The Pardoner’s Dirty Breeches

Cynicism and Kynicism in The Canterbury Tales

Chapter:
(p.97) 5 The Pardoner’s Dirty Breeches
Source:
Playing Dirty
Author(s):

Will Stockton

Publisher:
University of Minnesota Press
DOI:10.5749/minnesota/9780816674596.003.0005

This chapter examines the pilgrims in Chaucer’s Canterbury Tales for a model of queer sociality and argues against the critical tendency to view the Pardoner as a kind of queer hero. Although the Pardoner admits that his relics are fraudulent, he encourages the pilgrims’ belief in their power. The Host’s scatological rebuke of the Pardoner is a symptom of how the Pardoner’s performance calls into question the orthodox faith in sublimation, or the correspondence of a material object with what Jacques Lacan terms the ineffable Thing (das Ding).
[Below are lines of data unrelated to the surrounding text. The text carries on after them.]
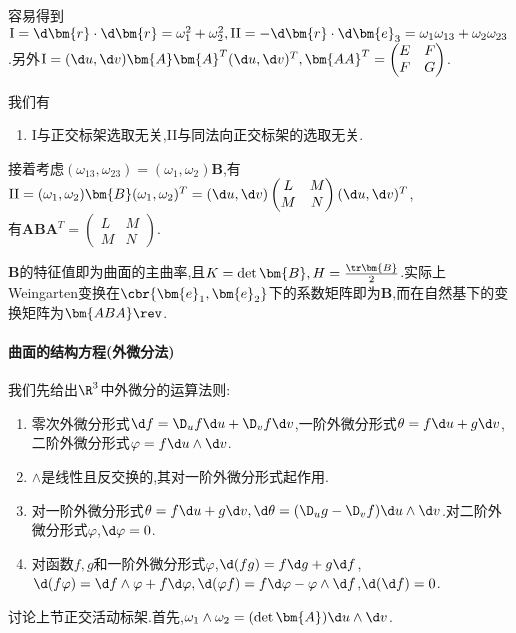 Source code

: \documentclass{article}
\begin{document}
容易得到$\mathrm{I}=\d\bm{r}\cdot\d\bm{r}=\omega_1^2+\omega_2^2, \mathrm{II}=-\d\bm{r}\cdot\d\bm{e}_3=\omega_1\omega_{13}+\omega_2\omega_{23}$.另外$\mathrm{I}=(\d u,\d v)\bm{A}\bm{A}^T(\d u,\d v)^T, \bm{AA}^T=\begin{pmatrix}E&F\\F&G\end{pmatrix}$.

我们有\begin{enumerate}[resume]
    \item I与正交标架选取无关,II与同法向正交标架的选取无关.
\end{enumerate}

接着考虑$(\omega_{13},\omega_{23})=(\omega_1,\omega_2)\bm{B}$,有$\mathrm{II}=(\omega_1,\omega_2)\bm{B}(\omega_1,\omega_2)^T=(\d u,\d v)\begin{pmatrix}L&M\\M&N\end{pmatrix}(\d u,\d v)^T$,\\有$\bm{ABA}^T=\begin{pmatrix}L&M\\M&N\end{pmatrix}.$

$\bm{B}$的特征值即为曲面的主曲率,且$K=\det\bm{B},H=\frac{\tr \bm{B}}{2}$.实际上Weingarten变换在$\cbr{\bm{e}_1,\bm{e}_2}$下的系数矩阵即为$\bm{B}$,而在自然基下的变换矩阵为$\bm{ABA}\rev$.

\paragraph{曲面的结构方程(外微分法)}
我们先给出$\R^3$中外微分的运算法则:\begin{enumerate}
    \item 零次外微分形式$\d f=\D_uf \d u+\D_vf \d v$,一阶外微分形式$\theta=f\d u+g\d v$,二阶外微分形式$\varphi=f\d u\wedge\d v$.
    \item $\wedge$是线性且反交换的,其对一阶外微分形式起作用.
    \item 对一阶外微分形式$\theta=f\d u+g\d v, \d \theta=(\D_u g-\D_v f)\d u\wedge\d v$.对二阶外微分形式$\varphi$,$\d\varphi=0$.
    \item 对函数$f,g$和一阶外微分形式$\varphi$,$\d(fg)=f\d g+g\d f$,$\d(f\varphi)=\d f\wedge \varphi+f\d\varphi, \d(\varphi f)=f\d \varphi-\varphi\wedge\d f$,$\d(\d f)=0$.
\end{enumerate}

讨论上节正交活动标架.首先,$\omega_1\wedge\omega_2=(\det \bm{A})\d u \wedge\d v$.
\end{document}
The Pardoner’s cynical participation with spiritual corruption further raises the question of what queer ideology critique should look like in the age of cynical reason. Perhaps Chaucer can find an answer in kynicism: a bawdy, bodily strategy for deflating and debunking ideology that derives from the Greek “antiphilosopher” Diogenes.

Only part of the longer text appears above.